Dessa ida ao TRE, atrasada como foi, vem a reflexão de como é difícil a gente se adaptar nesses começos. Sozinho. Felizmente eu tenho escola no assunto, é já a quarta vez que me mudo para um lugar completamente desconhecido nesta minha vida de meu Deus, mas tem hora que só por Ele  mesmo. Só pelo sangue. Finalmente fui justificar o voto, então, na sexta passada, porque até então esperava auxílio dos poucos que conheço. De quem podia me acompanhar de ônibus, de quem podia me levar de carro. Falharam todos, atuou o Google, o mapa, as notas no bloquinho, as informações pedidas na rua, os ônibus com gente ouvindo forró-sertanejo-pagode no celular, com som ruim e volume máximo, tudo isso sob o Sol escaldante do Recife.  

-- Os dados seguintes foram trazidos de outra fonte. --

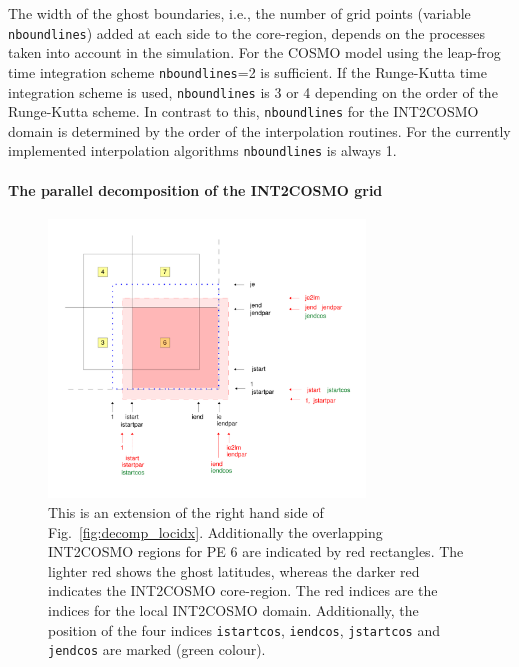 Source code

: \documentclass[11pt,twoside]{article}
\begin{document}
The width of the ghost boundaries, i.e., the number of grid points (variable
\verb|nboundlines|) added at each side to the core-region, depends on the 
processes taken into account in the simulation.
For the COSMO model using the leap-frog time integration scheme  
\verb|nboundlines|=2 is sufficient. If the Runge-Kutta time integration scheme
is used, \verb|nboundlines| is 3 or 4 depending on the order of the Runge-Kutta 
scheme.
In contrast to this, \verb|nboundlines| for the INT2COSMO domain is  
determined by the order of the interpolation routines. For the currently 
implemented interpolation algorithms  \verb|nboundlines| is always 1.

\paragraph{The parallel decomposition of the INT2COSMO grid\\}
\begin{figure}
\begin{center} 
\includegraphics[width=0.75\textwidth]{MMDUM_ixxxcos.pdf} 
\end{center} 
\vspace{-.8cm}
\caption{This is an extension of the right hand side of Fig.\ 
\ref{fig:decomp_locidx}.
Additionally the overlapping INT2COSMO regions for PE 6 are indicated by
red rectangles. The lighter red shows the ghost latitudes, 
whereas the darker red indicates the INT2COSMO core-region. The red indices
are the indices for the local INT2COSMO domain. Additionally, the position
of the four indices  {\tt istartcos}, {\tt iendcos}, {\tt jstartcos} and 
{\tt jendcos} are marked (green colour).}
\label{fig:ixxxcos} 
\end{figure} 
\end{document}
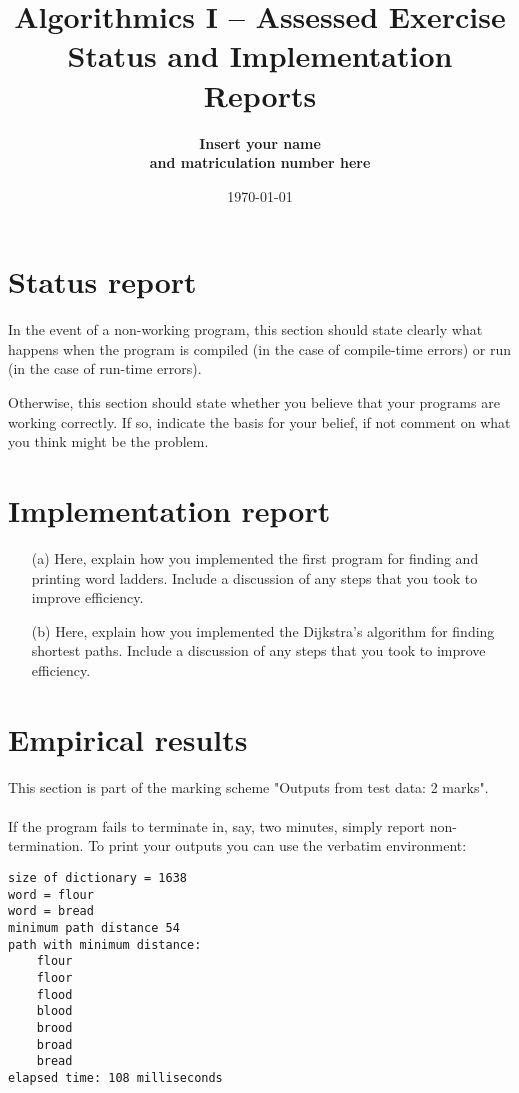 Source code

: \usepackage{layout}
 
\geometry{includeheadfoot,margin=2cm}
\title{Algorithmics I --  Assessed Exercise\\ \vspace{4mm} 
Status and Implementation Reports}

\author{\bf Insert your name\\ \bf and matriculation number here}

\date{\today}


\maketitle

\section*{Status report}

In the event of a non-working program, this section should state clearly what happens when the program is compiled (in the case of compile-time errors) or run (in the case of run-time errors).  

Otherwise, this section should state whether you believe that your programs are working correctly. If so, indicate the basis for your belief, if not comment on what you think might be the problem.

\section*{Implementation report}

\begin{itemize}
\item[(a)] 
Here, explain how you implemented the first program for finding and printing word ladders. Include a discussion of any steps that you took to improve efficiency.
\item[(b)]
Here, explain how you implemented the Dijkstra's algorithm for finding shortest paths. Include a discussion of any steps that you took to improve efficiency.
\end{itemize}

\section*{Empirical results}

This section is part of the marking scheme "Outputs from test data: 2 marks".
\\ \\
If the program fails to terminate in, say, two minutes, simply report non-termination. To print your outputs you can use the verbatim environment:

\begin{verbatim}
size of dictionary = 1638
word = flour
word = bread
minimum path distance 54
path with minimum distance:
    flour
    floor
    flood
    blood
    brood
    broad
    bread
elapsed time: 108 milliseconds
\end{verbatim}



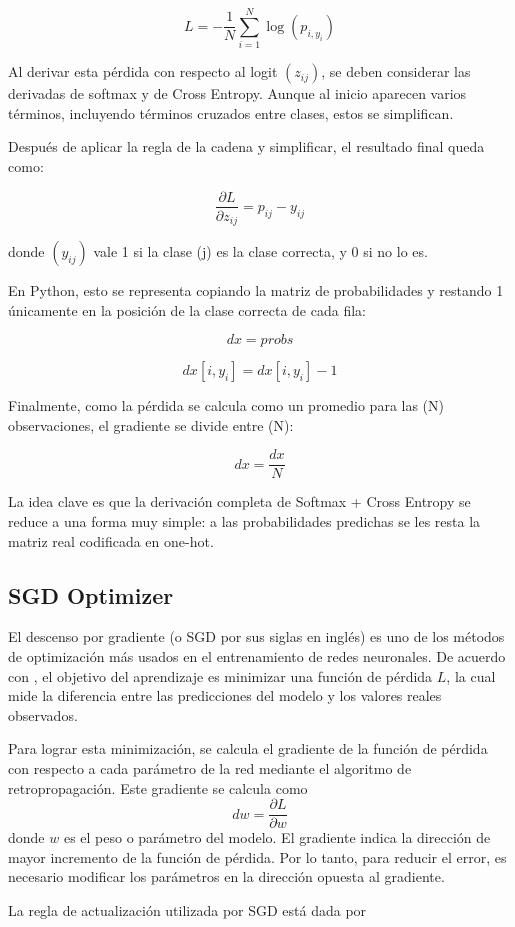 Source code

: \documentclass[12pt]{article}
\begin{document}
$$
L = -\frac{1}{N}\sum_{i=1}^{N}\log(p_{i,y_i})
$$

Al derivar esta pérdida con respecto al logit $(z_{ij})$, se deben considerar las derivadas de softmax y de Cross 
Entropy. Aunque al inicio aparecen varios términos, incluyendo términos cruzados entre clases, estos se simplifican.

Después de aplicar la regla de la cadena y simplificar, el resultado final queda como:

$$
\frac{\partial L}{\partial z_{ij}} = p_{ij} - y_{ij}
$$

donde $(y_{ij})$ vale 1 si la clase (j) es la clase correcta, y 0 si no lo es.

En Python, esto se representa copiando la matriz de probabilidades y restando 1 únicamente en la posición de la 
clase correcta de cada fila:

$$
dx = probs
$$

$$
dx[i, y_i] = dx[i, y_i] - 1
$$

Finalmente, como la pérdida se calcula como un promedio para las (N) observaciones, el gradiente se divide entre (N):

$$
dx = \frac{dx}{N}
$$

La idea clave es que la derivación completa de Softmax + Cross Entropy se reduce a una forma muy simple: a 
las probabilidades predichas se les resta la matriz real codificada en one-hot.


\subsection{SGD Optimizer}
El descenso por gradiente (o SGD por sus siglas en inglés) es uno de los métodos de optimización 
más usados en el entrenamiento de redes neuronales. De acuerdo con \textcite{Goodfellow2016}, el 
objetivo del aprendizaje es minimizar una función de pérdida $L$, la cual mide la diferencia entre
las predicciones del modelo y los valores reales observados.

Para lograr esta minimización, se calcula el gradiente de la función de pérdida con respecto a cada
parámetro de la red mediante el algoritmo de retropropagación. Este gradiente se calcula como
$$dw = \frac{\partial L}{\partial w}$$
donde $w$ es el peso o parámetro del modelo. El gradiente indica la dirección de mayor incremento de la 
función de pérdida. Por lo tanto, para reducir el error, es necesario modificar los parámetros en la
dirección opuesta al gradiente.

La regla de actualización utilizada por SGD está dada por
\end{document}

E daí hoje o meu ficante fofo não vem. O marcado era que viesse, mas não vem. Ficante não é nada, exigir o quê? Nem dignidade. Aí é que a gente pega a programação dos cinemas e se prepara pra ser só. Nem o único amigo, filho de mãe solteira e pai vasectomizado, o do domingo marcado no cinema, já não vai. O jeito é ser eu, eu mesmo e Irene, como diz a Grá. E esperar que se crie vida neste Recife meu, ainda inerme, inerte e inescrito.